### Exercise:
Filter the listing below for "before" and report every line that has it.

------------------------------------------------------------

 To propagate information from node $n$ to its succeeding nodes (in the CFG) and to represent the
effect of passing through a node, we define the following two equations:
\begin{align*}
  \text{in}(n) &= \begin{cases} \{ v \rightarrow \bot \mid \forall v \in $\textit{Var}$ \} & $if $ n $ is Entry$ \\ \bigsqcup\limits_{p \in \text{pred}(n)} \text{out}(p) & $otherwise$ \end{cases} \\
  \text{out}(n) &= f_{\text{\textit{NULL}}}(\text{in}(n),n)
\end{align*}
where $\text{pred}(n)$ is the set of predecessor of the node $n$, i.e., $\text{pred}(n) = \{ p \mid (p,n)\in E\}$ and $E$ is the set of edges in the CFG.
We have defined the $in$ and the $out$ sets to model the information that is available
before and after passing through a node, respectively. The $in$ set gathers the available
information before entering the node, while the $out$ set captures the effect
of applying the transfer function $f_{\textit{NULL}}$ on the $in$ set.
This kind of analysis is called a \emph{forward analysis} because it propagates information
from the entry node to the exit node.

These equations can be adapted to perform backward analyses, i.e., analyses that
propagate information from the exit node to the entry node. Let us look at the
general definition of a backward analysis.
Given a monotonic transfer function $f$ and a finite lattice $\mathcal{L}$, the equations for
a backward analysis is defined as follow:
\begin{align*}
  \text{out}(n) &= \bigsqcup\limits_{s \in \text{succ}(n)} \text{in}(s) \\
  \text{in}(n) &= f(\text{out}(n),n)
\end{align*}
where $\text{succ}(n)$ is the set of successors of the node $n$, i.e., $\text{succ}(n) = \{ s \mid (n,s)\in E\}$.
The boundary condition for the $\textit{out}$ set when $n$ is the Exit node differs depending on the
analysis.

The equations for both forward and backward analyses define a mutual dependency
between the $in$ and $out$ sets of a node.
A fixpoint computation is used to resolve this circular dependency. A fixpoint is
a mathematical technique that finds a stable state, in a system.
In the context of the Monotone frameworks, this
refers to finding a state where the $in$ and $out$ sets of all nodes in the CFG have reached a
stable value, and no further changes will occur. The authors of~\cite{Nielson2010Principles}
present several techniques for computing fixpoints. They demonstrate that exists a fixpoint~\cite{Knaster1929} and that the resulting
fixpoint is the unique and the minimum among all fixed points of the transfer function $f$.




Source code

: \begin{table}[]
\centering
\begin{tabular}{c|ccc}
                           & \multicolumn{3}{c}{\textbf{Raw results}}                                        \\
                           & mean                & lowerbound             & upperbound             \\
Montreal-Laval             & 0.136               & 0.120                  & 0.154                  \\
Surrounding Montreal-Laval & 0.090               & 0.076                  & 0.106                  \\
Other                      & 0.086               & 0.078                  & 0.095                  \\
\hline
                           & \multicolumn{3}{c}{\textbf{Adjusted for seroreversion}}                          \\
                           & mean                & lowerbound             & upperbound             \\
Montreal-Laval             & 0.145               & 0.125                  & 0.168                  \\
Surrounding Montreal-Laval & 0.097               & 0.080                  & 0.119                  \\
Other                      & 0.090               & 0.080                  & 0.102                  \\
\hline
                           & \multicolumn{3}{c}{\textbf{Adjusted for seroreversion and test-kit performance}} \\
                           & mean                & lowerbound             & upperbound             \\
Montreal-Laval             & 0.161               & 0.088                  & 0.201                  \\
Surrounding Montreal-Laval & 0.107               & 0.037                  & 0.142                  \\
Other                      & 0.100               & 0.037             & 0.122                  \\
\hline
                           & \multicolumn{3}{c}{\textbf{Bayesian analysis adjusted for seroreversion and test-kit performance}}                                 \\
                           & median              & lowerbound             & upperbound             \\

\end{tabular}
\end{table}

------------------------------------------------------------

### Result below:
before and after passing through a node, respectively. The $in$ set gathers the available
information before entering the node, while the $out$ set captures the effect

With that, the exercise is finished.